• YOUR TASK
For each line in the material below that holds "return", copy that line.

**** GIVEN RECORDS

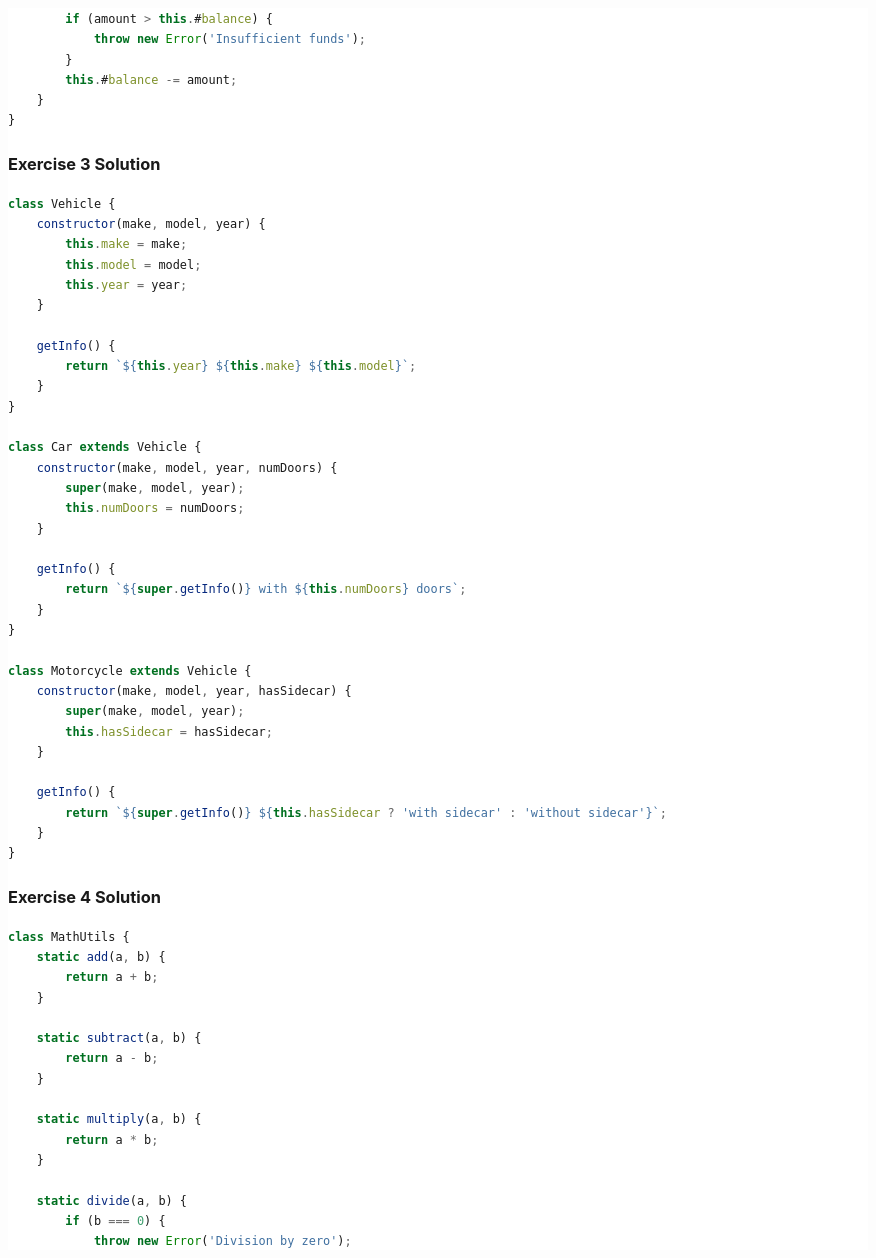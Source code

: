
 ```javascript
        if (amount > this.#balance) {
            throw new Error('Insufficient funds');
        }
        this.#balance -= amount;
    }
}
```

### Exercise 3 Solution
```javascript
class Vehicle {
    constructor(make, model, year) {
        this.make = make;
        this.model = model;
        this.year = year;
    }

    getInfo() {
        return `${this.year} ${this.make} ${this.model}`;
    }
}

class Car extends Vehicle {
    constructor(make, model, year, numDoors) {
        super(make, model, year);
        this.numDoors = numDoors;
    }

    getInfo() {
        return `${super.getInfo()} with ${this.numDoors} doors`;
    }
}

class Motorcycle extends Vehicle {
    constructor(make, model, year, hasSidecar) {
        super(make, model, year);
        this.hasSidecar = hasSidecar;
    }

    getInfo() {
        return `${super.getInfo()} ${this.hasSidecar ? 'with sidecar' : 'without sidecar'}`;
    }
}
```

### Exercise 4 Solution
```javascript
class MathUtils {
    static add(a, b) {
        return a + b;
    }

    static subtract(a, b) {
        return a - b;
    }

    static multiply(a, b) {
        return a * b;
    }

    static divide(a, b) {
        if (b === 0) {
            throw new Error('Division by zero');
```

********

• RESPONSE AREA
        return `${this.year} ${this.make} ${this.model}`;
        return `${super.getInfo()} with ${this.numDoors} doors`;
        return `${super.getInfo()} ${this.hasSidecar ? 'with sidecar' : 'without sidecar'}`;
        return a + b;
        return a - b;
        return a * b;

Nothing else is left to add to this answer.